Salimi, Saeedeh; Zaki-Dizaji, Majid; Shafiee, Arman; Saravani, Mohsen; Jafarabady, Kyana; Ghasemi, Marzieh; Norozi, Mahtab; Heidary, Zohreh.
Affiliation
  • Salimi S; Department of Clinical Biochemistry, Faculty of Medicine, Shahid Beheshti University of Medical Sciences, Tehran, Iran.
  • Zaki-Dizaji M; Human Genetics Research Center, Baqiyatallah University of Medical Sciences, Tehran, Iran.
  • Shafiee A; Clinical Research Development Unit, Alborz University of Medical Sciences, Karaj, Iran.
  • Saravani M; Student Research Committee, School of Medicine, Alborz University of Medical Sciences, Karaj, Iran.
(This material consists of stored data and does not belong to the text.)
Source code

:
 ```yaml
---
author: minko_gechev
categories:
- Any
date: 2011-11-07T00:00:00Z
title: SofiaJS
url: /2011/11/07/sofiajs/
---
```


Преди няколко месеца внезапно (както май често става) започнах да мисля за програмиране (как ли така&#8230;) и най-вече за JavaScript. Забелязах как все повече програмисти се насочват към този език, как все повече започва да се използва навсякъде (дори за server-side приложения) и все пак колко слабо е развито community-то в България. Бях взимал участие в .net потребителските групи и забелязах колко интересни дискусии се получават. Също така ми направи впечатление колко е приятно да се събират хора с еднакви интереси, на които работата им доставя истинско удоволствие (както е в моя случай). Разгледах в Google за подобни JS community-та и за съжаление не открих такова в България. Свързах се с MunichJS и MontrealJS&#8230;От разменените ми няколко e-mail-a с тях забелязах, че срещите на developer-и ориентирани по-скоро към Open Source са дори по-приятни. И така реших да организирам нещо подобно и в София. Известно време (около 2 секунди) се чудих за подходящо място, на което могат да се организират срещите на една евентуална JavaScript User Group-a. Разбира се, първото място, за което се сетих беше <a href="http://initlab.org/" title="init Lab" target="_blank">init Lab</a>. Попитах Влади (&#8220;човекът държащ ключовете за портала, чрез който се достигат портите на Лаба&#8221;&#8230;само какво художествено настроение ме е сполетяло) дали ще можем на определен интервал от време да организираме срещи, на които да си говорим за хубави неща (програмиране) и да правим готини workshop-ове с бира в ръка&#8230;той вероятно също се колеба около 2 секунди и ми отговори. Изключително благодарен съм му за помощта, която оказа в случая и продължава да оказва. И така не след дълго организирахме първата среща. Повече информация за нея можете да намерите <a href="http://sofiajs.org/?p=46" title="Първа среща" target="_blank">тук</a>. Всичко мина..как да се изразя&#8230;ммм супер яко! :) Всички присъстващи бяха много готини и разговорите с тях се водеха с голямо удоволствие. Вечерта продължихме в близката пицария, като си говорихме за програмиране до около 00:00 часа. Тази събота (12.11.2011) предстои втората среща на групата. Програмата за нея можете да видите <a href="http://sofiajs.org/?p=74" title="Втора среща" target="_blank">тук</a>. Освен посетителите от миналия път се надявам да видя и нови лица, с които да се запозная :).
  • Jafarabady K; Cellular and Molecular Research Center, Research Institute of Cellular and Molecular Sciences in Infectious Diseases, Zahedan University of Medical Sciences, Zahedan, Iran.
  • Ghasemi M; Department of Clinical Biochemistry, School of Medicine, Zahedan University of Medical Sciences, Zahedan, Iran.
  • Norozi M; Student Research Committee, School of Medicine, Alborz University of Medical Sciences, Karaj, Iran.
  • Heidary Z; Pregnancy Health Research Center, Department of Obstetrics and Gynecology, Zahedan University of Medical Sciences, Zahedan, Iran.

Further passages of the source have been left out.